Sponsors
The bill narrows orphan-drug exclusivity to specific approved uses to speed some approvals and increase near-term competition and regulatory clarity, but it risks weakening long-term incentives for rare-disease R&D and creates retroactive legal/commercial uncertainty for existing sponsors.
Hospitals, health systems, and drug developers gain clearer rules because the bill defines 'approved use or indication' more precisely, reducing regulatory uncertainty for FDA reviews and sponsors.
Patients with rare diseases could see faster availability of alternative treatments for different indications because exclusivity would block only the same approved use/indication, allowing timely non-infringing approvals.
Medicaid beneficiaries and some patients may benefit from increased competition for non-identical indications, which could lower prices or expand treatment options over time.

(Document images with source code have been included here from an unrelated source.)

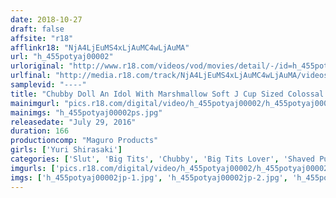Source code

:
 ```yaml
---
date: 2018-10-27
draft: false
affsite: "r18"
afflinkr18: "NjA4LjEuMS4xLjAuMC4wLjAuMA"
url: "h_455potyaj00002"
urloriginal: "http://www.r18.com/videos/vod/movies/detail/-/id=h_455potyaj00002"
urlfinal: "http://media.r18.com/track/NjA4LjEuMS4xLjAuMC4wLjAuMA/videos/vod/movies/detail/-/id=h_455potyaj00002"
samplevid: "----"
title: "Chubby Doll An Idol With Marshmallow Soft J Cup Sized Colossal Tits Yuri Shirasaki"
mainimgurl: "pics.r18.com/digital/video/h_455potyaj00002/h_455potyaj00002ps.jpg"
mainimgs: "h_455potyaj00002ps.jpg"
releasedate: "July 29, 2016"
duration: 166
productioncomp: "Maguro Products"
girls: ['Yuri Shirasaki']
categories: ['Slut', 'Big Tits', 'Chubby', 'Big Tits Lover', 'Shaved Pussy', 'Featured Actress']
imgurls: ['pics.r18.com/digital/video/h_455potyaj00002/h_455potyaj00002jp-1.jpg', 'pics.r18.com/digital/video/h_455potyaj00002/h_455potyaj00002jp-2.jpg', 'pics.r18.com/digital/video/h_455potyaj00002/h_455potyaj00002jp-3.jpg', 'pics.r18.com/digital/video/h_455potyaj00002/h_455potyaj00002jp-4.jpg', 'pics.r18.com/digital/video/h_455potyaj00002/h_455potyaj00002jp-5.jpg', 'pics.r18.com/digital/video/h_455potyaj00002/h_455potyaj00002jp-6.jpg', 'pics.r18.com/digital/video/h_455potyaj00002/h_455potyaj00002jp-7.jpg', 'pics.r18.com/digital/video/h_455potyaj00002/h_455potyaj00002jp-8.jpg', 'pics.r18.com/digital/video/h_455potyaj00002/h_455potyaj00002jp-9.jpg', 'pics.r18.com/digital/video/h_455potyaj00002/h_455potyaj00002jp-10.jpg', 'pics.r18.com/digital/video/h_455potyaj00002/h_455potyaj00002jp-11.jpg', 'pics.r18.com/digital/video/h_455potyaj00002/h_455potyaj00002jp-12.jpg', 'pics.r18.com/digital/video/h_455potyaj00002/h_455potyaj00002jp-13.jpg', 'pics.r18.com/digital/video/h_455potyaj00002/h_455potyaj00002jp-14.jpg', 'pics.r18.com/digital/video/h_455potyaj00002/h_455potyaj00002jp-15.jpg', 'pics.r18.com/digital/video/h_455potyaj00002/h_455potyaj00002jp-16.jpg', 'pics.r18.com/digital/video/h_455potyaj00002/h_455potyaj00002jp-17.jpg', 'pics.r18.com/digital/video/h_455potyaj00002/h_455potyaj00002jp-18.jpg', 'pics.r18.com/digital/video/h_455potyaj00002/h_455potyaj00002jp-19.jpg', 'pics.r18.com/digital/video/h_455potyaj00002/h_455potyaj00002jp-20.jpg']
imgs: ['h_455potyaj00002jp-1.jpg', 'h_455potyaj00002jp-2.jpg', 'h_455potyaj00002jp-3.jpg', 'h_455potyaj00002jp-4.jpg', 'h_455potyaj00002jp-5.jpg', 'h_455potyaj00002jp-6.jpg', 'h_455potyaj00002jp-7.jpg', 'h_455potyaj00002jp-8.jpg', 'h_455potyaj00002jp-9.jpg', 'h_455potyaj00002jp-10.jpg', 'h_455potyaj00002jp-11.jpg', 'h_455potyaj00002jp-12.jpg', 'h_455potyaj00002jp-13.jpg', 'h_455potyaj00002jp-14.jpg', 'h_455potyaj00002jp-15.jpg', 'h_455potyaj00002jp-16.jpg', 'h_455potyaj00002jp-17.jpg', 'h_455potyaj00002jp-18.jpg', 'h_455potyaj00002jp-19.jpg', 'h_455potyaj00002jp-20.jpg']
---
```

Patients with rare conditions and potential future markets could face fewer new drugs because narrowing exclusivity weakens incentives for sponsors to invest in developing treatments.
Patients with rare diseases risk reduced long‑term access to innovative therapies if developers reduce R&D investment in certain orphan indications due to narrower protection.
Existing orphan drug sponsors, licensors, and financial stakeholders could face legal or commercial uncertainty because the change would apply retroactively to all designated drugs.
Based on analysis of 2 sections of legislative text.
Introduced January 28, 2026 by Tammy Baldwin · Last progress January 28, 2026
Changes how orphan-drug exclusivity is compared: instead of blocking approvals for drugs that treat the “same disease or condition,” exclusivity would block only drugs with the same FDA-approved use or indication. The bill adds a definition of “approved use or indication” tied to approvals under the Food, Drug, and Cosmetic Act and licensure under the Public Health Service Act, and the change applies to any orphan-designated drug regardless of past designation or approval dates. The effect is to narrow the scope of seven-year orphan exclusivity so that competing products for different approved uses within the same disease may be eligible for approval, while products seeking the identical approved indication remain blocked during exclusivity.